::: Data for this exercise :::
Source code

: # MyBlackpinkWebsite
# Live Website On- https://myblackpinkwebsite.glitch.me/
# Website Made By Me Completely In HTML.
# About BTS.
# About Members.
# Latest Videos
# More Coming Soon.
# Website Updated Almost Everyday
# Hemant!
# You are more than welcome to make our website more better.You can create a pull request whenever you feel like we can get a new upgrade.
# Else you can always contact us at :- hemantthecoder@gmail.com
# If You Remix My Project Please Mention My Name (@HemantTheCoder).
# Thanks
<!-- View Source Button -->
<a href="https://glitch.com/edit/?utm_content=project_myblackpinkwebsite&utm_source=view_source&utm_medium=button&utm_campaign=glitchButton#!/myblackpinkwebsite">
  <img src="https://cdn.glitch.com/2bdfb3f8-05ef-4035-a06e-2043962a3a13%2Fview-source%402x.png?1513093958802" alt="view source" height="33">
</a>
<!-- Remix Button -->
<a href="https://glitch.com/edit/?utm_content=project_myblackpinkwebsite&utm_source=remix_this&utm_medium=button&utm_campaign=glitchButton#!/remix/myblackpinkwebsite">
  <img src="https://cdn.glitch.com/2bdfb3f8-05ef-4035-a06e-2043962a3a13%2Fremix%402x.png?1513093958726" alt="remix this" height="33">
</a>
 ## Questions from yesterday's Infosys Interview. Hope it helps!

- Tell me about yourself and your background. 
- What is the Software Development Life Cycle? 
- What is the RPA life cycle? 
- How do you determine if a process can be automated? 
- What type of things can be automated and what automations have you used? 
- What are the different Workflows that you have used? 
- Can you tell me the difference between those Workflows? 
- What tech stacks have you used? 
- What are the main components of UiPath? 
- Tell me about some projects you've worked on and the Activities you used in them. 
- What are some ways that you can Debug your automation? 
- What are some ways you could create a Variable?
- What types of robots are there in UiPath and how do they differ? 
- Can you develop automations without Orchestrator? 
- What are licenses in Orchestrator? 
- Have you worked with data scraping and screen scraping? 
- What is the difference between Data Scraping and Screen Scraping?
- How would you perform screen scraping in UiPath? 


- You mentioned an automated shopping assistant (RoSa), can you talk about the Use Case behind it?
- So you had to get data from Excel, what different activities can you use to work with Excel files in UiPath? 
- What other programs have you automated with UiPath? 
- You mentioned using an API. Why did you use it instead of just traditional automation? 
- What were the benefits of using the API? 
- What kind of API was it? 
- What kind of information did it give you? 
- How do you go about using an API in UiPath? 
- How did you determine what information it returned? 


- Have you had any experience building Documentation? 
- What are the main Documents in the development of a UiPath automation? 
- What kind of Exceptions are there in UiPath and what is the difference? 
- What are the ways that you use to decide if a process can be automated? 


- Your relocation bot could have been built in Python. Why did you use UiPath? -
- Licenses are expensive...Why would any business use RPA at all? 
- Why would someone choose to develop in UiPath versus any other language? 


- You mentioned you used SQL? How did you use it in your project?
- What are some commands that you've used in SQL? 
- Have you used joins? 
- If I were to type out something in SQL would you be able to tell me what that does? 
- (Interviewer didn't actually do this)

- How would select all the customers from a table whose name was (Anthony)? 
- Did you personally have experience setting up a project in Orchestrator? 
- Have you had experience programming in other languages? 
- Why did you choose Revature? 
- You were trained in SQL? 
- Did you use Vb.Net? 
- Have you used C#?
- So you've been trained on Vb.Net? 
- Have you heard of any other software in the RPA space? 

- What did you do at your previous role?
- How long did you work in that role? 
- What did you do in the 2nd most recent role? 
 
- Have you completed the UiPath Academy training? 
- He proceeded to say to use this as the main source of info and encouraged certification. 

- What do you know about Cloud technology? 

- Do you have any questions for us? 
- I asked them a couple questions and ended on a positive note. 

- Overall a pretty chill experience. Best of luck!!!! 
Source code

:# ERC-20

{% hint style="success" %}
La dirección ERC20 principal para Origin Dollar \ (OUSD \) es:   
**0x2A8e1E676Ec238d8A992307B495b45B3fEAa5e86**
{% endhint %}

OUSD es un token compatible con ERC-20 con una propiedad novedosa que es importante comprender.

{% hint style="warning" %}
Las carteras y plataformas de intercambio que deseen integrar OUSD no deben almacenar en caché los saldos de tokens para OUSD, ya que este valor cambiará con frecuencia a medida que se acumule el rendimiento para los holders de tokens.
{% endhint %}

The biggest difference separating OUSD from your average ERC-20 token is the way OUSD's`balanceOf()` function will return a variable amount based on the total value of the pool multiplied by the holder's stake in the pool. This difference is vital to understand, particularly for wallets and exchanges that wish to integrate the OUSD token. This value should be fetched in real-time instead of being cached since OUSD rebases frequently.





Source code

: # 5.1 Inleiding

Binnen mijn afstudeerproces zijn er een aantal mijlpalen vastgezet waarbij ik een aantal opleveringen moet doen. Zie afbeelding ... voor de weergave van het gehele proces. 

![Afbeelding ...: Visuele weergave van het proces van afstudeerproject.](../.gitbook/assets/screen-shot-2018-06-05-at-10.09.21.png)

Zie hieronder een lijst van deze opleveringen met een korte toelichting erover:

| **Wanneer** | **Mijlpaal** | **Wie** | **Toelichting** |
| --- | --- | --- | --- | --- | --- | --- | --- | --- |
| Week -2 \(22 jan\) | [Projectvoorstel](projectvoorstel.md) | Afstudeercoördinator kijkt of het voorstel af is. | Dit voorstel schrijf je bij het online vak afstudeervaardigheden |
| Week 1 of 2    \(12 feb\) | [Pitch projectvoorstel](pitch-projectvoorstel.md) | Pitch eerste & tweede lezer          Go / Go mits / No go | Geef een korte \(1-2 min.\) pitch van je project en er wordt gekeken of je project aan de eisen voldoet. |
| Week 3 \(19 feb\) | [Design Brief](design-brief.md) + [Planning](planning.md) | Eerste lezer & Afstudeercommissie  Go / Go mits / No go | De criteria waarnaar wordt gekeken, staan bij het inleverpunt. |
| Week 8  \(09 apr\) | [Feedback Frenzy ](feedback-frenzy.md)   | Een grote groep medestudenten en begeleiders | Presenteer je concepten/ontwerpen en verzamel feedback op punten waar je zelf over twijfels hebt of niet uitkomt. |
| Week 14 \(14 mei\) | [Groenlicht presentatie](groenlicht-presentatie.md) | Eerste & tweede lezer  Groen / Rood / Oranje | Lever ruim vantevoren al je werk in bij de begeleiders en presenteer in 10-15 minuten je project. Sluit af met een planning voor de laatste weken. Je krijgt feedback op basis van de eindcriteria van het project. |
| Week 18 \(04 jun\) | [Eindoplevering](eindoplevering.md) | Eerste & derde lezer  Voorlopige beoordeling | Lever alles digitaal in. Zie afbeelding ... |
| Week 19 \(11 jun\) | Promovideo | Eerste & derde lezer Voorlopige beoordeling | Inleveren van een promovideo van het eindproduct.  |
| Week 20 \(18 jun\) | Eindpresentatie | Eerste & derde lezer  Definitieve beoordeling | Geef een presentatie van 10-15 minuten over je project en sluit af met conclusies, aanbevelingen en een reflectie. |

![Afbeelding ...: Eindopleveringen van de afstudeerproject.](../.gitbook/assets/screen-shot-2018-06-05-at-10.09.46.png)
:::
- What you are asked to do:
From the entries above, return exactly the line containing "# Latest Videos", the line containing "- Can you tell", and all lines between, and nothing else.

- Exercise response:
# Latest Videos
# More Coming Soon.
# Website Updated Almost Everyday
# Hemant!
# You are more than welcome to make our website more better.You can create a pull request whenever you feel like we can get a new upgrade.
# Else you can always contact us at :- hemantthecoder@gmail.com
# If You Remix My Project Please Mention My Name (@HemantTheCoder).
# Thanks
<!-- View Source Button -->
<a href="https://glitch.com/edit/?utm_content=project_myblackpinkwebsite&utm_source=view_source&utm_medium=button&utm_campaign=glitchButton#!/myblackpinkwebsite">
  <img src="https://cdn.glitch.com/2bdfb3f8-05ef-4035-a06e-2043962a3a13%2Fview-source%402x.png?1513093958802" alt="view source" height="33">
</a>
<!-- Remix Button -->
<a href="https://glitch.com/edit/?utm_content=project_myblackpinkwebsite&utm_source=remix_this&utm_medium=button&utm_campaign=glitchButton#!/remix/myblackpinkwebsite">
  <img src="https://cdn.glitch.com/2bdfb3f8-05ef-4035-a06e-2043962a3a13%2Fremix%402x.png?1513093958726" alt="remix this" height="33">
</a>
 ## Questions from yesterday's Infosys Interview. Hope it helps!

- Tell me about yourself and your background. 
- What is the Software Development Life Cycle? 
- What is the RPA life cycle? 
- How do you determine if a process can be automated? 
- What type of things can be automated and what automations have you used? 
- What are the different Workflows that you have used? 
- Can you tell me the difference between those Workflows? 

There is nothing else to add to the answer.